[Data items]
━━━━━━━━

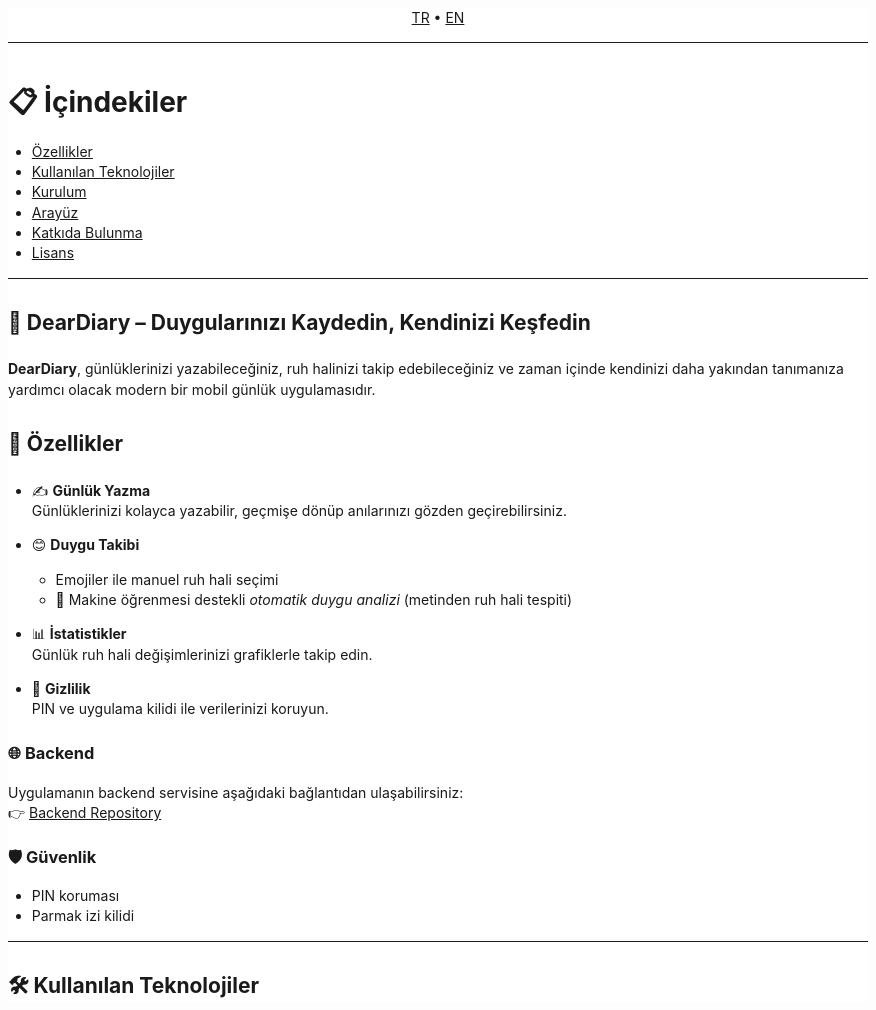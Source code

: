 <div align="center">
  <span><a href="#uygulama-icerik">TR</a></span> • 
  <span><a href="#app-content">EN</a></span>
</div>

---

# 📋 İçindekiler

- [Özellikler](#özellikler)
- [Kullanılan Teknolojiler](#kullanilan-teknolojiler)
- [Kurulum](#kurulum)
- [Arayüz](#arayuz)
- [Katkıda Bulunma](#katkida-bulunma)
- [Lisans](#lisans)

---

## <p id="uygulama-icerik">📔 DearDiary – Duygularınızı Kaydedin, Kendinizi Keşfedin</p>

**DearDiary**, günlüklerinizi yazabileceğiniz, ruh halinizi takip edebileceğiniz ve zaman içinde kendinizi daha yakından tanımanıza yardımcı olacak modern bir mobil günlük uygulamasıdır.

## <p id="özellikler">🚀 Özellikler</p>

- ✍️ **Günlük Yazma**  
  Günlüklerinizi kolayca yazabilir, geçmişe dönüp anılarınızı gözden geçirebilirsiniz.

- 😊 **Duygu Takibi**  
  - Emojiler ile manuel ruh hali seçimi  
  - 🧠 Makine öğrenmesi destekli *otomatik duygu analizi* (metinden ruh hali tespiti)

- 📊 **İstatistikler**  
  Günlük ruh hali değişimlerinizi grafiklerle takip edin.

- 🔐 **Gizlilik**  
  PIN ve uygulama kilidi ile verilerinizi koruyun.

### 🌐 Backend

Uygulamanın backend servisine aşağıdaki bağlantıdan ulaşabilirsiniz:  
👉 [Backend Repository](https://github.com/umutsaydam/DearDiaryAPI)

### 🛡️ Güvenlik

- PIN koruması  
- Parmak izi kilidi

---

## <p id="kullanilan-teknolojiler">🛠 Kullanılan Teknolojiler</p>
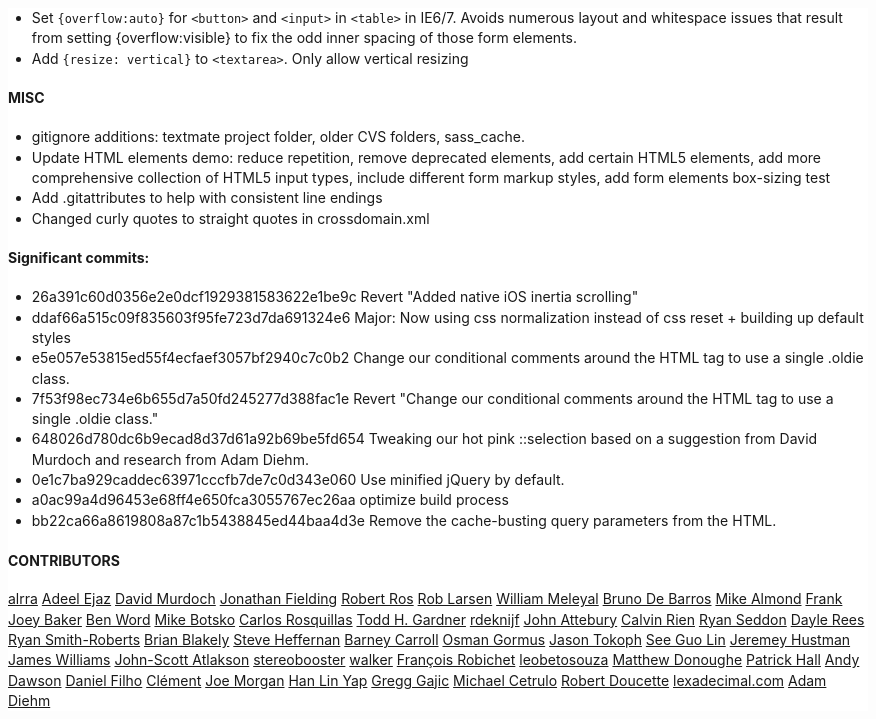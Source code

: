 * Set `{overflow:auto}` for `<button>` and `<input>` in `<table>` in IE6/7. Avoids numerous layout and whitespace issues that result from setting {overflow:visible} to fix the odd inner spacing of those form elements.
* Add `{resize: vertical}` to `<textarea>`. Only allow vertical resizing


#### MISC

* gitignore additions: textmate project folder, older CVS folders,  sass_cache.
* Update HTML elements demo: reduce repetition, remove deprecated elements, add certain HTML5 elements, add more comprehensive collection of HTML5 input types, include different form markup styles, add form elements box-sizing test
* Add .gitattributes to help with consistent line endings
* Changed curly quotes to straight quotes in crossdomain.xml


#### Significant commits:

* 26a391c60d0356e2e0dcf1929381583622e1be9c Revert "Added native iOS inertia scrolling"
* ddaf66a515c09f835603f95fe723d7da691324e6 Major: Now using css normalization instead of css reset + building up default styles
* e5e057e53815ed55f4ecfaef3057bf2940c7c0b2 Change our conditional comments around the HTML tag to use a single .oldie class.
* 7f53f98ec734e6b655d7a50fd245277d388fac1e Revert "Change our conditional comments around the HTML tag to use a single .oldie class."
* 648026d780dc6b9ecad8d37d61a92b69be5fd654 Tweaking our hot pink ::selection based on a suggestion from David Murdoch and research from Adam Diehm.
* 0e1c7ba929caddec63971cccfb7de7c0d343e060 Use minified jQuery by default.
* a0ac99a4d96453e68ff4e650fca3055767ec26aa optimize build process
* bb22ca66a8619808a87c1b5438845ed44baa4d3e Remove the cache-busting query parameters from the HTML.


#### CONTRIBUTORS
[alrra](https://github.com/alrra) [Adeel Ejaz](http://adeelejaz.com/) [David Murdoch](http://www.vervestudios.co/) [Jonathan Fielding](https://github.com/jonathan-fielding) [Robert Ros](https://github.com/rros) [Rob Larsen](http://htmlcssjavascript.com/) [William Meleyal](http://meleyal.com/) [Bruno De Barros](http://terraduo.com/) [Mike Almond](http://mikealmond.com/) [Frank](https://github.com/thatcoolguy) [Joey Baker](http://byjoeybaker.com/) [Ben Word](http://benword.com/) [Mike Botsko](http://www.botsko.net/) [Carlos Rosquillas](https://github.com/disusered) [Todd H. Gardner](https://github.com/toddhgardner) [rdeknijf](https://github.com/rdeknijf) [John Attebury](https://github.com/johnattebury) [Calvin Rien](https://github.com/darktable) [Ryan Seddon](https://github.com/ryanseddon) [Dayle Rees](http://www.daylerees.com/) [Ryan Smith-Roberts](https://lab.net/) [Brian Blakely](https://github.com/brianblakely) [Steve Heffernan](http://www.steveheffernan.com) [Barney Carroll](http://barneycarroll.com/) [Osman Gormus](https://github.com/gormus) [Jason Tokoph](http://www.mozes.com/) [See Guo Lin](http://see.guol.in/) [Jeremey Hustman](http://www.ukontrol.com/) [James Williams](http://jameswilliams.be/blog) [John-Scott Atlakson](https://github.com/jsma) [stereobooster](https://github.com/stereobooster) [walker](http://walkerhamilton.com/) [François Robichet](http://www.francois.robichet.com/) [leobetosouza](http://leobetosouza.com/) [Matthew Donoughe](http://static.dyndns.org/~mdonoughe/) [Patrick Hall](http://lotsofwords.org/) [Andy Dawson](http://www.ad7six.com/) [Daniel Filho](http://danielfilho.info/blog/) [Clément](https://github.com/clemos) [Joe Morgan](https://github.com/JoeMorgan) [Han Lin Yap](http://www.zencodez.net/) [Gregg Gajic](https://github.com/gg) [Michael Cetrulo](http://www.linkedin.com/in/web2samus) [Robert Doucette](https://github.com/robbyrice) [lexadecimal.com](http://lexadecimal.com/) [Adam Diehm](http://twitter.com/atdiehm)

━━━━━━━━

● **Your objective**:
Look back at the entries above. Retype the line with "- [Arayüz](#arayuz)", the line with "- 🧠 Makine öğrenmesi", and all lines in between.

● **Completed task**:
- [Arayüz](#arayuz)
- [Katkıda Bulunma](#katkida-bulunma)
- [Lisans](#lisans)

---

## <p id="uygulama-icerik">📔 DearDiary – Duygularınızı Kaydedin, Kendinizi Keşfedin</p>

**DearDiary**, günlüklerinizi yazabileceğiniz, ruh halinizi takip edebileceğiniz ve zaman içinde kendinizi daha yakından tanımanıza yardımcı olacak modern bir mobil günlük uygulamasıdır.

## <p id="özellikler">🚀 Özellikler</p>

- ✍️ **Günlük Yazma**  
  Günlüklerinizi kolayca yazabilir, geçmişe dönüp anılarınızı gözden geçirebilirsiniz.

- 😊 **Duygu Takibi**  
  - Emojiler ile manuel ruh hali seçimi  
  - 🧠 Makine öğrenmesi destekli *otomatik duygu analizi* (metinden ruh hali tespiti)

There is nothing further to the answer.